Source data

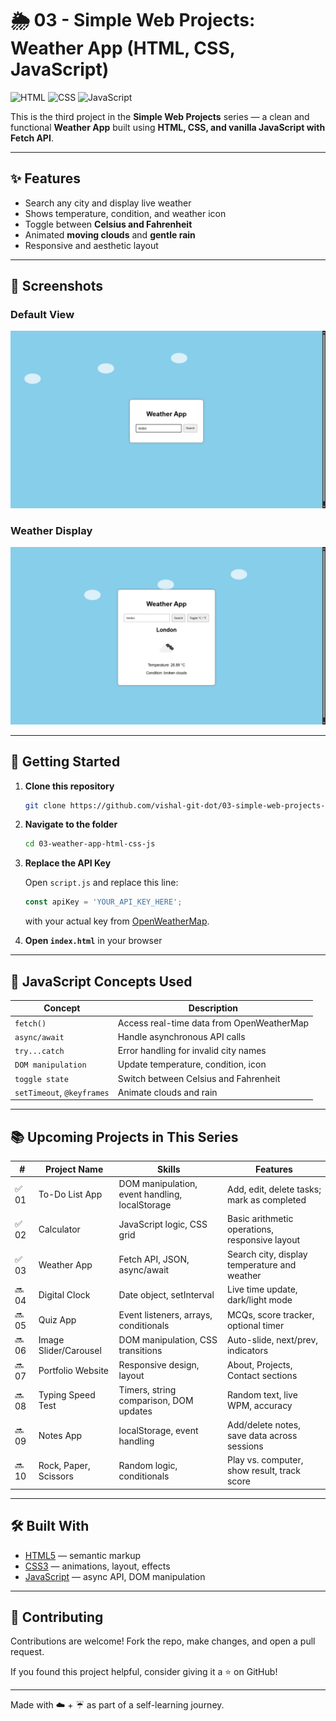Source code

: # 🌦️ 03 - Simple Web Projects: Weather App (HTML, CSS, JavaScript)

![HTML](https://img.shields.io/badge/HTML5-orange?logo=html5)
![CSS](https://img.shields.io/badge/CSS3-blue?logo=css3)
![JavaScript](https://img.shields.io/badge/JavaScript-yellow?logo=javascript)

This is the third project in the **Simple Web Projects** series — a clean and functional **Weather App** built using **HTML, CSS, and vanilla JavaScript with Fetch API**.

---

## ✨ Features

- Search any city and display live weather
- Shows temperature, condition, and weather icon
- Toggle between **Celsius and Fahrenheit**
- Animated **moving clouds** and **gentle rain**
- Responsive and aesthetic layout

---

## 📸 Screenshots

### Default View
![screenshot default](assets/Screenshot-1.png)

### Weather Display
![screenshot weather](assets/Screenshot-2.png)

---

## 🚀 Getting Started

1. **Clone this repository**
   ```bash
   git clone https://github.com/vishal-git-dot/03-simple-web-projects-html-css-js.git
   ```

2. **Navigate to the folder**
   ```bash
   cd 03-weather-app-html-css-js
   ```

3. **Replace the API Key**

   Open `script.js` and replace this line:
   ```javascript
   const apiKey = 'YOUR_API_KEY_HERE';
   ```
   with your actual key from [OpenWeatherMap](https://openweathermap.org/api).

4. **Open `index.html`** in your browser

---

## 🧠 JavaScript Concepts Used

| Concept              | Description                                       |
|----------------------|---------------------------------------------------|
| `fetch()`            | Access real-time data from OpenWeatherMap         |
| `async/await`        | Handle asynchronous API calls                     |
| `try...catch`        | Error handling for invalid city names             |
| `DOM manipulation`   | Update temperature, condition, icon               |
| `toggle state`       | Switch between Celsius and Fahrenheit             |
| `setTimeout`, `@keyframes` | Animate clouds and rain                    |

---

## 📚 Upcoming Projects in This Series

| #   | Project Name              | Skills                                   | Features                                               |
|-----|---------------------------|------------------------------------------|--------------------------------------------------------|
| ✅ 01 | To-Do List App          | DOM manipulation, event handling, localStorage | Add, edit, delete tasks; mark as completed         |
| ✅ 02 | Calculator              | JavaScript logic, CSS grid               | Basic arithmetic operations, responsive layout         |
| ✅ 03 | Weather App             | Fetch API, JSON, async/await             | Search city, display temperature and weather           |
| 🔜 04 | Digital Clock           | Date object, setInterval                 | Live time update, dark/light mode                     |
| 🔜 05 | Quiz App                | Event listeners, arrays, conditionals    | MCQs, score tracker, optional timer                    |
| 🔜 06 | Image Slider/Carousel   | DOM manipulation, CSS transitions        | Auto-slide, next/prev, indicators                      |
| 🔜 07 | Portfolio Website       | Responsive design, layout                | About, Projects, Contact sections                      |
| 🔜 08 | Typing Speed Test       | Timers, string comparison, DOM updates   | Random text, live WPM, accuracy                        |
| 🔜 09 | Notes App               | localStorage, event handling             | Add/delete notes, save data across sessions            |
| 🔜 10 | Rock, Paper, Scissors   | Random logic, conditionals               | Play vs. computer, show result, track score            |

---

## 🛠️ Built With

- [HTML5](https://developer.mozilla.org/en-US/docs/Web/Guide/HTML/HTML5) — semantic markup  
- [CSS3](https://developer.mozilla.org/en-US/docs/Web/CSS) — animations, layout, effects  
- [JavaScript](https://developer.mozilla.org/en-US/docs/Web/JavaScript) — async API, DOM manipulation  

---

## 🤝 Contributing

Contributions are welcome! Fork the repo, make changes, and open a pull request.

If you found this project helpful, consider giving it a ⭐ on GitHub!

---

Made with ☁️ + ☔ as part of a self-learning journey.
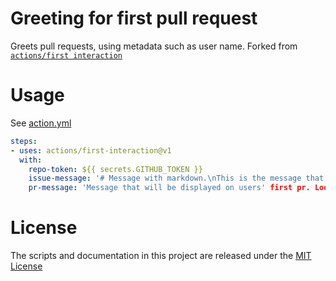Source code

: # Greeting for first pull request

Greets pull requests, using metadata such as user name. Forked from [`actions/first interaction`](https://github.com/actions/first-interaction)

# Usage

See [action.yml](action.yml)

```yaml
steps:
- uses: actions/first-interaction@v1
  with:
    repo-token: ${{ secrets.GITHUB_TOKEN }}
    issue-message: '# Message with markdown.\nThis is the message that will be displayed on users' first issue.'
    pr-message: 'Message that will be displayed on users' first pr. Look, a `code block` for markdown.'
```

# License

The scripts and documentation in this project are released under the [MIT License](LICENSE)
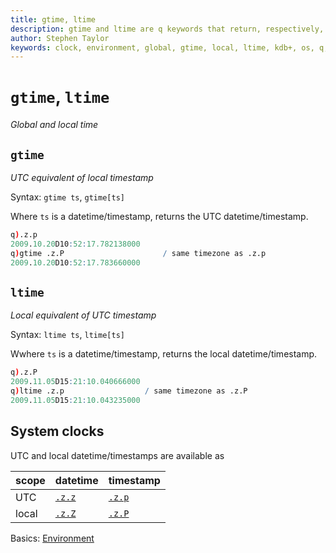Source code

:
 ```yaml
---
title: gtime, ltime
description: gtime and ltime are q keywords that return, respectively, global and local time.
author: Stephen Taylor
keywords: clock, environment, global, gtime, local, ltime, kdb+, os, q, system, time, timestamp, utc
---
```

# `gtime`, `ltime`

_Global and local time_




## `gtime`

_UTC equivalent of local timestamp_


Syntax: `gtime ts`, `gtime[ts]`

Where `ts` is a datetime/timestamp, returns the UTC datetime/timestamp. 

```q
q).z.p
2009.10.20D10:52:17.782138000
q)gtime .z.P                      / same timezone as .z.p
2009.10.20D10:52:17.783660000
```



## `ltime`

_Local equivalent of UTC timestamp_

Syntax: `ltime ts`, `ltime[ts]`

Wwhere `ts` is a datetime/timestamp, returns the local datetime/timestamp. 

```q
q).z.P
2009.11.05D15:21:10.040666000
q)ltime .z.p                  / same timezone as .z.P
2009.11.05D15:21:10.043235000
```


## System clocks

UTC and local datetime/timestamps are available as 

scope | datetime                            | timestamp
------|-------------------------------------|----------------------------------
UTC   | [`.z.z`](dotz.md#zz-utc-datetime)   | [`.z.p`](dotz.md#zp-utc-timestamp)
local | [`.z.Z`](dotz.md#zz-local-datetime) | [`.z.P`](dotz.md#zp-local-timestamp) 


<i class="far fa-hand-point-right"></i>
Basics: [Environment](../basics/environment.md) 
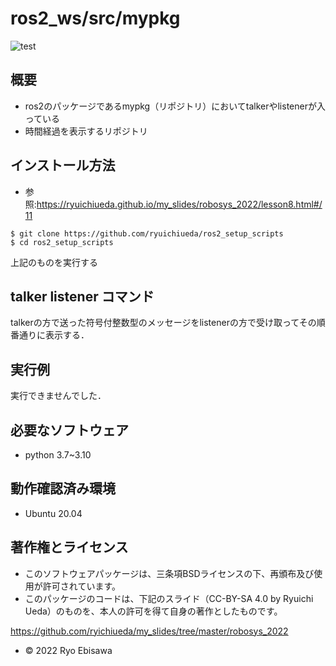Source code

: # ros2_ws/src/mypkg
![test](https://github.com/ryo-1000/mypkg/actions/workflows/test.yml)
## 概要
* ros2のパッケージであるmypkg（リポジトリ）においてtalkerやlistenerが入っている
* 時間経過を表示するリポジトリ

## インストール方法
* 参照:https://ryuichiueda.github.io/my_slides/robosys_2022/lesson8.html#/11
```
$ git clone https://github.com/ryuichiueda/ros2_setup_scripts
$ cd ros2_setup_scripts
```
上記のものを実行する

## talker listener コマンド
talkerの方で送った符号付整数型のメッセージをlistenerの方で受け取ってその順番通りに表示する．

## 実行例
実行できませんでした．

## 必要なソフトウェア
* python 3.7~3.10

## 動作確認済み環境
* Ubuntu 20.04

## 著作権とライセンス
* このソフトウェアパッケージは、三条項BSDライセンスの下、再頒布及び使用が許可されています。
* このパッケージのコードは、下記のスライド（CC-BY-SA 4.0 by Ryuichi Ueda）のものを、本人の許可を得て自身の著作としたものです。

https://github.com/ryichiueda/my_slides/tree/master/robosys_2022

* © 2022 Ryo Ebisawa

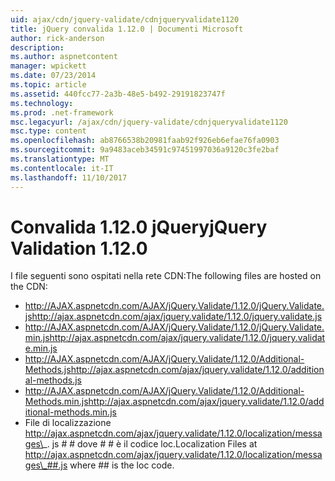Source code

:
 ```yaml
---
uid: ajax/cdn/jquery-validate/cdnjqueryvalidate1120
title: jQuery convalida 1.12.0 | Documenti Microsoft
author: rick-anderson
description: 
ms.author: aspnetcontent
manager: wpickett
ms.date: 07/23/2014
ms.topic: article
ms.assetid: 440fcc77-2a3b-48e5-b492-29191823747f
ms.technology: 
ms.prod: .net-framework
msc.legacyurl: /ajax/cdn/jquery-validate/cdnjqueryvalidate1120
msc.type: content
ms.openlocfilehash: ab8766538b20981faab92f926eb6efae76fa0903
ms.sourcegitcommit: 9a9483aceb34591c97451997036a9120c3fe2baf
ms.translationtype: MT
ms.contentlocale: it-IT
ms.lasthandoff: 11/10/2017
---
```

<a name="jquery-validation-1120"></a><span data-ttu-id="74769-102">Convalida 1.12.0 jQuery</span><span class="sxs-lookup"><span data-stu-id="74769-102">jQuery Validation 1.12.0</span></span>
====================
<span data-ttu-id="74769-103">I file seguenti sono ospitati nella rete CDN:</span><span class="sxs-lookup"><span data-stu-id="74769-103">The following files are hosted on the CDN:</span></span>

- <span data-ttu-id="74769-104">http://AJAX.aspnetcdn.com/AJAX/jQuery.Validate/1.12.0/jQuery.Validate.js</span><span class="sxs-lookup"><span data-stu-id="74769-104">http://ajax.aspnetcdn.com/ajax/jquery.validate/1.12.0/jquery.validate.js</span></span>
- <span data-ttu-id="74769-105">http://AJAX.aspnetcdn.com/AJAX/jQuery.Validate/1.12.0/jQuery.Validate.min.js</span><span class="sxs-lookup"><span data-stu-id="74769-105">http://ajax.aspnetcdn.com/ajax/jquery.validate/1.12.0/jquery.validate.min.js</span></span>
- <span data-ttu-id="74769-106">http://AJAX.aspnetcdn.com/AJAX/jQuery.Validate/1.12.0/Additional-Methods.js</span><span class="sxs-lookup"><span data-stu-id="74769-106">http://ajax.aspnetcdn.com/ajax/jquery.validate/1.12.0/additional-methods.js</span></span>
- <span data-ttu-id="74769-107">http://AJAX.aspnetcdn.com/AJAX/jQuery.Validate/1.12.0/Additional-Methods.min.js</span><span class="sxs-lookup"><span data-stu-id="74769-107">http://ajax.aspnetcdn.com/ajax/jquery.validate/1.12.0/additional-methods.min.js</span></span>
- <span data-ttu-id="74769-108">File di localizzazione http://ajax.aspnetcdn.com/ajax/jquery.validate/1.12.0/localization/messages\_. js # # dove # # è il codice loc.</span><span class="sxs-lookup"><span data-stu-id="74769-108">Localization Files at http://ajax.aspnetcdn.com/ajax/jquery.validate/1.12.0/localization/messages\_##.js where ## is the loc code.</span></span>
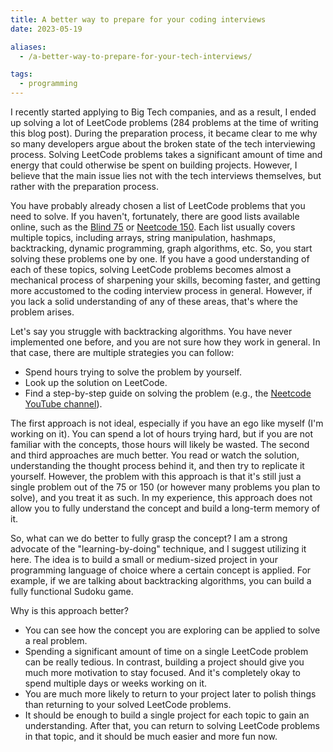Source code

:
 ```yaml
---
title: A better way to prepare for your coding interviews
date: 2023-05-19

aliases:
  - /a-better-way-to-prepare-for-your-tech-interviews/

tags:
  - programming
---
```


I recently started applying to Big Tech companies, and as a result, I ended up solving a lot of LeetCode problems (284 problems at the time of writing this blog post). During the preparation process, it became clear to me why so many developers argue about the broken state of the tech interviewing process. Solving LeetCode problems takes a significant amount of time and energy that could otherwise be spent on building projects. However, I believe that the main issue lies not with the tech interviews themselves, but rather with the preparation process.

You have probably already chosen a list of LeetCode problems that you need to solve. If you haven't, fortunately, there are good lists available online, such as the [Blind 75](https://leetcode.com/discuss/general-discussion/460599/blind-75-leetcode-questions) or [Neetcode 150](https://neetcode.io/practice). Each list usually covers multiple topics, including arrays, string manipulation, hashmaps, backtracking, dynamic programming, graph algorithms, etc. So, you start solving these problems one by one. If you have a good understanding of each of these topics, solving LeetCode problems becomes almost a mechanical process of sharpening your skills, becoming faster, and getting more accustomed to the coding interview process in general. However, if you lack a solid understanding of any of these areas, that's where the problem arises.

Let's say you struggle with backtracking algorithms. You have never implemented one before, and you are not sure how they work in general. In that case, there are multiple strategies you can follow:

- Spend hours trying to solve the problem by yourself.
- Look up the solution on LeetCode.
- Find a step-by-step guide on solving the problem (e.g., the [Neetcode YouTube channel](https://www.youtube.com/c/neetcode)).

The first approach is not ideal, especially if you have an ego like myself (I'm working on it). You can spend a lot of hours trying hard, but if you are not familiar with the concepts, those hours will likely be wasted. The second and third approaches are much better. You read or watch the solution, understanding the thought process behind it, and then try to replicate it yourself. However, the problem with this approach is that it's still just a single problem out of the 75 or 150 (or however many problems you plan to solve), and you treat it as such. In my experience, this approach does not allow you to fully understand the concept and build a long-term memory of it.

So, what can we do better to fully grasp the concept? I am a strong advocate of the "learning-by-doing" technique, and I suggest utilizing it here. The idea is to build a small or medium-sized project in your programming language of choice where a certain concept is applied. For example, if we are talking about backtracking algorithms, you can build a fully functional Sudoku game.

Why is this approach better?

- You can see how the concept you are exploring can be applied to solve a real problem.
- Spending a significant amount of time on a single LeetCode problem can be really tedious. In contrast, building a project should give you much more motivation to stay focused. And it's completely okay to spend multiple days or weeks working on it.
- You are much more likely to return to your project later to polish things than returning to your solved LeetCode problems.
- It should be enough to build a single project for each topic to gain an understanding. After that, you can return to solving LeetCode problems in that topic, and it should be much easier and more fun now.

• **YOUR INSTRUCTIONS**
Only the lines from the top of the records through the line with "- Toggle between **Celsius and Fahrenheit**" belong in the copy; write them out exactly, leaving out pictures.

• **ANSWER TO THIS TASK**
Source code

: # 🌦️ 03 - Simple Web Projects: Weather App (HTML, CSS, JavaScript)

![HTML](https://img.shields.io/badge/HTML5-orange?logo=html5)
![CSS](https://img.shields.io/badge/CSS3-blue?logo=css3)
![JavaScript](https://img.shields.io/badge/JavaScript-yellow?logo=javascript)

This is the third project in the **Simple Web Projects** series — a clean and functional **Weather App** built using **HTML, CSS, and vanilla JavaScript with Fetch API**.

---

## ✨ Features

- Search any city and display live weather
- Shows temperature, condition, and weather icon
- Toggle between **Celsius and Fahrenheit**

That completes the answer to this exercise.